- **Task to complete**
Before repeating the entries below, strip out every picture and keep all else as it is.

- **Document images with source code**

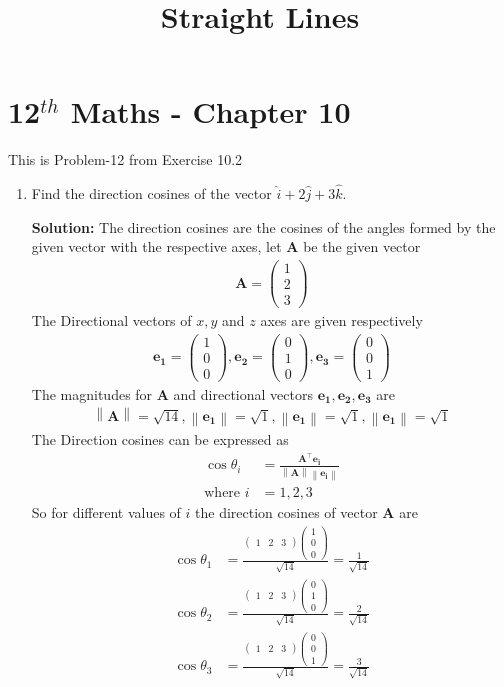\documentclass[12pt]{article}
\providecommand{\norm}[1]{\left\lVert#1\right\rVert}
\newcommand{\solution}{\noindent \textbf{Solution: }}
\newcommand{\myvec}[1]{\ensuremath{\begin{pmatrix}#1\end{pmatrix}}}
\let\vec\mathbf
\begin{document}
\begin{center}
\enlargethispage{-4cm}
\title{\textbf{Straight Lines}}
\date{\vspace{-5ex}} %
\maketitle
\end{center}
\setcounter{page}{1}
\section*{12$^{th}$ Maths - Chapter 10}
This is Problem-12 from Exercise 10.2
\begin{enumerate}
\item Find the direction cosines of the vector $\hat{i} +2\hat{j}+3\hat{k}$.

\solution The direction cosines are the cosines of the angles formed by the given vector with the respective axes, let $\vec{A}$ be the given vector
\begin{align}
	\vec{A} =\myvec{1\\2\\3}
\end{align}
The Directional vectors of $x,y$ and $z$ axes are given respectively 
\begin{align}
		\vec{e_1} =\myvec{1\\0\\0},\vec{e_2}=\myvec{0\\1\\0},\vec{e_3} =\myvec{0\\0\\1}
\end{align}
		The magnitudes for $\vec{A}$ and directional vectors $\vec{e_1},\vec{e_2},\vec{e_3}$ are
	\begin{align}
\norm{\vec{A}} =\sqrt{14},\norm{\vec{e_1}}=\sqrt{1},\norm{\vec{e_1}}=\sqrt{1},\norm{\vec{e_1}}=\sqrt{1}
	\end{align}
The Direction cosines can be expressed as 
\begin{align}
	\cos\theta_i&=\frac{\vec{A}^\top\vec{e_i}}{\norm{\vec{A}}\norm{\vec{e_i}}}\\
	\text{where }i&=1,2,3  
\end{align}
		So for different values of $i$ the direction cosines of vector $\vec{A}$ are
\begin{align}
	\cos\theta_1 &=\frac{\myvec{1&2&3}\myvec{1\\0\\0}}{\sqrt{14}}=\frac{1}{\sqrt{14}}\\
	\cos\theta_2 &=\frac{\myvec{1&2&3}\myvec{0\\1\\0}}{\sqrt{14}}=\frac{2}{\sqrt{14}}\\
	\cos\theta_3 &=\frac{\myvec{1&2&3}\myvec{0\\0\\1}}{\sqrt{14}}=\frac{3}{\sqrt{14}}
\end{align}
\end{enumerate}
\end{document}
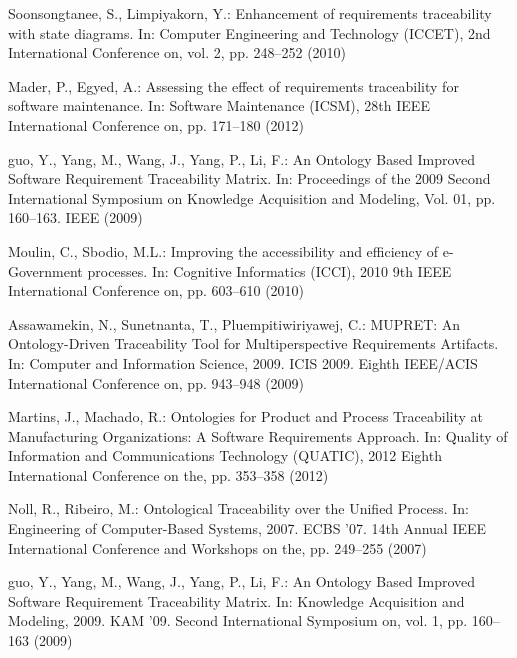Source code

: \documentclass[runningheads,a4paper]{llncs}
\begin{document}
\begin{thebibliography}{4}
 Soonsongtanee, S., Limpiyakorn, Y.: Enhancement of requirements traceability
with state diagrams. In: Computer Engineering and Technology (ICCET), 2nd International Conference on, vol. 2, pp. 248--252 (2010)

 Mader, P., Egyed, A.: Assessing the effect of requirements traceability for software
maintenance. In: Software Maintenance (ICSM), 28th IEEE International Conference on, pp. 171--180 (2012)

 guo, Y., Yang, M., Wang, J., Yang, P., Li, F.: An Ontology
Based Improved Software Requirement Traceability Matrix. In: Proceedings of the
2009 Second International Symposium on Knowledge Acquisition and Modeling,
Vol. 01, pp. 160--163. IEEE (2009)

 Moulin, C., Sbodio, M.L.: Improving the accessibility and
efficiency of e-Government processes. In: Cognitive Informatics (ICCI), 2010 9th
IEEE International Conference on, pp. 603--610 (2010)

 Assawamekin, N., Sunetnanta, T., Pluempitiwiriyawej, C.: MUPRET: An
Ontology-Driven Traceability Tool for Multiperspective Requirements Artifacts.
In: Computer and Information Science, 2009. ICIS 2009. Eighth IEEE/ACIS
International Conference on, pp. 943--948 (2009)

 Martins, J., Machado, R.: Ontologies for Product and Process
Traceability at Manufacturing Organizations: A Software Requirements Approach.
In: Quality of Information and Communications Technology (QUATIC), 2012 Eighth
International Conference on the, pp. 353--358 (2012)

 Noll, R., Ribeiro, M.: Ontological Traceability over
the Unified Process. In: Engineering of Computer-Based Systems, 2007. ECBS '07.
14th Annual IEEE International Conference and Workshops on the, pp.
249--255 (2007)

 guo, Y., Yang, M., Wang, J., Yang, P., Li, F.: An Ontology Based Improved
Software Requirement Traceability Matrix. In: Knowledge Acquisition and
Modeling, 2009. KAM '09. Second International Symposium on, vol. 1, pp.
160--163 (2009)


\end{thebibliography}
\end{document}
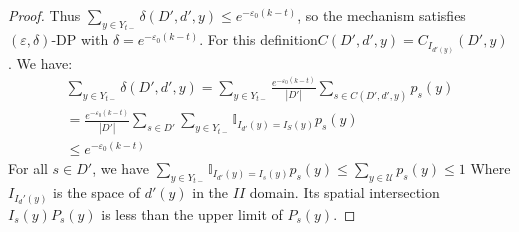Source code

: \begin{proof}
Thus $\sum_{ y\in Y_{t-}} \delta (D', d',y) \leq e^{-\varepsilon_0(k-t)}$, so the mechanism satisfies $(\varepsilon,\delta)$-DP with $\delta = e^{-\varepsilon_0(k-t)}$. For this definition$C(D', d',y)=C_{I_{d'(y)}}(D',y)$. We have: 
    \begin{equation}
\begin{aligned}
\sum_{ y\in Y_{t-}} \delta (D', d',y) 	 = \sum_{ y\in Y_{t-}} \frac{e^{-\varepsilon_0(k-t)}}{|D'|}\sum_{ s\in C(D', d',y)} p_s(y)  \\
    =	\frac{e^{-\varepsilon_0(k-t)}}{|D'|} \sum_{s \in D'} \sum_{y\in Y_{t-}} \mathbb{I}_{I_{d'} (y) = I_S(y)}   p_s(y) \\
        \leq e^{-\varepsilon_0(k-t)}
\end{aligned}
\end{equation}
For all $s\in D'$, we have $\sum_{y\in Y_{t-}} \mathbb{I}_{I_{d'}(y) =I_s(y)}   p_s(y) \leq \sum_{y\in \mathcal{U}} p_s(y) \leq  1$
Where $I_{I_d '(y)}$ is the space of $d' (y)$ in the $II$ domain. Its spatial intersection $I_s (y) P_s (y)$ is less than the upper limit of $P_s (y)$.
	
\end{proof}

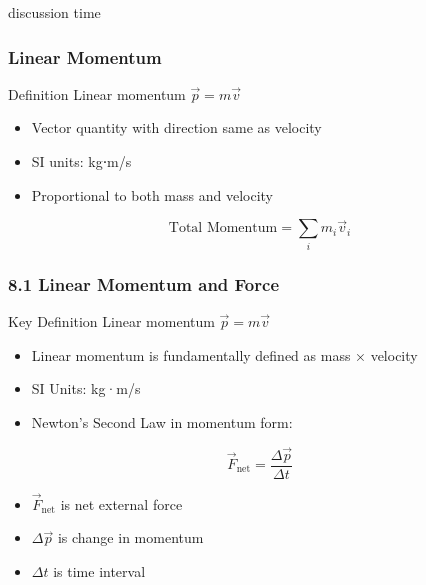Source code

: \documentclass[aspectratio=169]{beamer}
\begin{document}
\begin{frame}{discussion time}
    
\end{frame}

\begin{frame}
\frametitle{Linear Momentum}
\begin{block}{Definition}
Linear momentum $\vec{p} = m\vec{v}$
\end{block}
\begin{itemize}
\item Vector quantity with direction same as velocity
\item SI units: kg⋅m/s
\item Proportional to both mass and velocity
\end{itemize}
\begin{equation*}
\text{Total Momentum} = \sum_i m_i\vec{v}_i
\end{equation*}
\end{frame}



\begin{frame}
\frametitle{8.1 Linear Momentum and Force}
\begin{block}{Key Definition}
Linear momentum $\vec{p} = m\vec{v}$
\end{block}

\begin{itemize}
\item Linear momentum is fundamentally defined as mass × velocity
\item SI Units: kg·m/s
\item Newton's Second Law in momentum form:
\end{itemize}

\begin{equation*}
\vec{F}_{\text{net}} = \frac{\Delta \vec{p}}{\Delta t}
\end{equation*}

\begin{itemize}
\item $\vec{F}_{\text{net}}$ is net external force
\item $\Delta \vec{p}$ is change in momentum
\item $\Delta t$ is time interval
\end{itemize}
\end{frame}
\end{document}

- **Output**
\documentclass[12pt]{article}
\providecommand{\norm}[1]{\left\lVert#1\right\rVert}
\newcommand{\solution}{\noindent \textbf{Solution: }}
\newcommand{\myvec}[1]{\ensuremath{\begin{pmatrix}#1\end{pmatrix}}}
\let\vec\mathbf
\begin{document}
\begin{center}
\enlargethispage{-4cm}
\title{\textbf{Straight Lines}}
\date{\vspace{-5ex}} %
\maketitle
\end{center}
\setcounter{page}{1}
\section*{12$^{th}$ Maths - Chapter 10}
This is Problem-12 from Exercise 10.2
\begin{enumerate}
\item Find the direction cosines of the vector $\hat{i} +2\hat{j}+3\hat{k}$.

\solution The direction cosines are the cosines of the angles formed by the given vector with the respective axes, let $\vec{A}$ be the given vector
\begin{align}
	\vec{A} =\myvec{1\\2\\3}
\end{align}
The Directional vectors of $x,y$ and $z$ axes are given respectively 
\begin{align}
		\vec{e_1} =\myvec{1\\0\\0},\vec{e_2}=\myvec{0\\1\\0},\vec{e_3} =\myvec{0\\0\\1}
\end{align}
		The magnitudes for $\vec{A}$ and directional vectors $\vec{e_1},\vec{e_2},\vec{e_3}$ are
	\begin{align}
\norm{\vec{A}} =\sqrt{14},\norm{\vec{e_1}}=\sqrt{1},\norm{\vec{e_1}}=\sqrt{1},\norm{\vec{e_1}}=\sqrt{1}
	\end{align}
The Direction cosines can be expressed as 
\begin{align}
	\cos\theta_i&=\frac{\vec{A}^\top\vec{e_i}}{\norm{\vec{A}}\norm{\vec{e_i}}}\\
	\text{where }i&=1,2,3  
\end{align}
		So for different values of $i$ the direction cosines of vector $\vec{A}$ are
\begin{align}
	\cos\theta_1 &=\frac{\myvec{1&2&3}\myvec{1\\0\\0}}{\sqrt{14}}=\frac{1}{\sqrt{14}}\\
	\cos\theta_2 &=\frac{\myvec{1&2&3}\myvec{0\\1\\0}}{\sqrt{14}}=\frac{2}{\sqrt{14}}\\
	\cos\theta_3 &=\frac{\myvec{1&2&3}\myvec{0\\0\\1}}{\sqrt{14}}=\frac{3}{\sqrt{14}}
\end{align}
\end{enumerate}
\end{document}
Source code

: \documentclass[runningheads,a4paper]{llncs}
\begin{document}
\begin{thebibliography}{4}
 Soonsongtanee, S., Limpiyakorn, Y.: Enhancement of requirements traceability
with state diagrams. In: Computer Engineering and Technology (ICCET), 2nd International Conference on, vol. 2, pp. 248--252 (2010)

 Mader, P., Egyed, A.: Assessing the effect of requirements traceability for software
maintenance. In: Software Maintenance (ICSM), 28th IEEE International Conference on, pp. 171--180 (2012)

 guo, Y., Yang, M., Wang, J., Yang, P., Li, F.: An Ontology
Based Improved Software Requirement Traceability Matrix. In: Proceedings of the
2009 Second International Symposium on Knowledge Acquisition and Modeling,
Vol. 01, pp. 160--163. IEEE (2009)

 Moulin, C., Sbodio, M.L.: Improving the accessibility and
efficiency of e-Government processes. In: Cognitive Informatics (ICCI), 2010 9th
IEEE International Conference on, pp. 603--610 (2010)

 Assawamekin, N., Sunetnanta, T., Pluempitiwiriyawej, C.: MUPRET: An
Ontology-Driven Traceability Tool for Multiperspective Requirements Artifacts.
In: Computer and Information Science, 2009. ICIS 2009. Eighth IEEE/ACIS
International Conference on, pp. 943--948 (2009)

 Martins, J., Machado, R.: Ontologies for Product and Process
Traceability at Manufacturing Organizations: A Software Requirements Approach.
In: Quality of Information and Communications Technology (QUATIC), 2012 Eighth
International Conference on the, pp. 353--358 (2012)

 Noll, R., Ribeiro, M.: Ontological Traceability over
the Unified Process. In: Engineering of Computer-Based Systems, 2007. ECBS '07.
14th Annual IEEE International Conference and Workshops on the, pp.
249--255 (2007)

 guo, Y., Yang, M., Wang, J., Yang, P., Li, F.: An Ontology Based Improved
Software Requirement Traceability Matrix. In: Knowledge Acquisition and
Modeling, 2009. KAM '09. Second International Symposium on, vol. 1, pp.
160--163 (2009)


\end{thebibliography}
\end{document}
Source code

: \begin{proof}
Thus $\sum_{ y\in Y_{t-}} \delta (D', d',y) \leq e^{-\varepsilon_0(k-t)}$, so the mechanism satisfies $(\varepsilon,\delta)$-DP with $\delta = e^{-\varepsilon_0(k-t)}$. For this definition$C(D', d',y)=C_{I_{d'(y)}}(D',y)$. We have: 
    \begin{equation}
\begin{aligned}
\sum_{ y\in Y_{t-}} \delta (D', d',y) 	 = \sum_{ y\in Y_{t-}} \frac{e^{-\varepsilon_0(k-t)}}{|D'|}\sum_{ s\in C(D', d',y)} p_s(y)  \\
    =	\frac{e^{-\varepsilon_0(k-t)}}{|D'|} \sum_{s \in D'} \sum_{y\in Y_{t-}} \mathbb{I}_{I_{d'} (y) = I_S(y)}   p_s(y) \\
        \leq e^{-\varepsilon_0(k-t)}
\end{aligned}
\end{equation}
For all $s\in D'$, we have $\sum_{y\in Y_{t-}} \mathbb{I}_{I_{d'}(y) =I_s(y)}   p_s(y) \leq \sum_{y\in \mathcal{U}} p_s(y) \leq  1$
Where $I_{I_d '(y)}$ is the space of $d' (y)$ in the $II$ domain. Its spatial intersection $I_s (y) P_s (y)$ is less than the upper limit of $P_s (y)$.
	
\end{proof}

Source code

: \documentclass[aspectratio=169]{beamer}
\begin{document}
\begin{frame}{discussion time}
    
\end{frame}

\begin{frame}
\frametitle{Linear Momentum}
\begin{block}{Definition}
Linear momentum $\vec{p} = m\vec{v}$
\end{block}
\begin{itemize}
\item Vector quantity with direction same as velocity
\item SI units: kg⋅m/s
\item Proportional to both mass and velocity
\end{itemize}
\begin{equation*}
\text{Total Momentum} = \sum_i m_i\vec{v}_i
\end{equation*}
\end{frame}



\begin{frame}
\frametitle{8.1 Linear Momentum and Force}
\begin{block}{Key Definition}
Linear momentum $\vec{p} = m\vec{v}$
\end{block}

\begin{itemize}
\item Linear momentum is fundamentally defined as mass × velocity
\item SI Units: kg·m/s
\item Newton's Second Law in momentum form:
\end{itemize}

\begin{equation*}
\vec{F}_{\text{net}} = \frac{\Delta \vec{p}}{\Delta t}
\end{equation*}

\begin{itemize}
\item $\vec{F}_{\text{net}}$ is net external force
\item $\Delta \vec{p}$ is change in momentum
\item $\Delta t$ is time interval
\end{itemize}
\end{frame}
\end{document}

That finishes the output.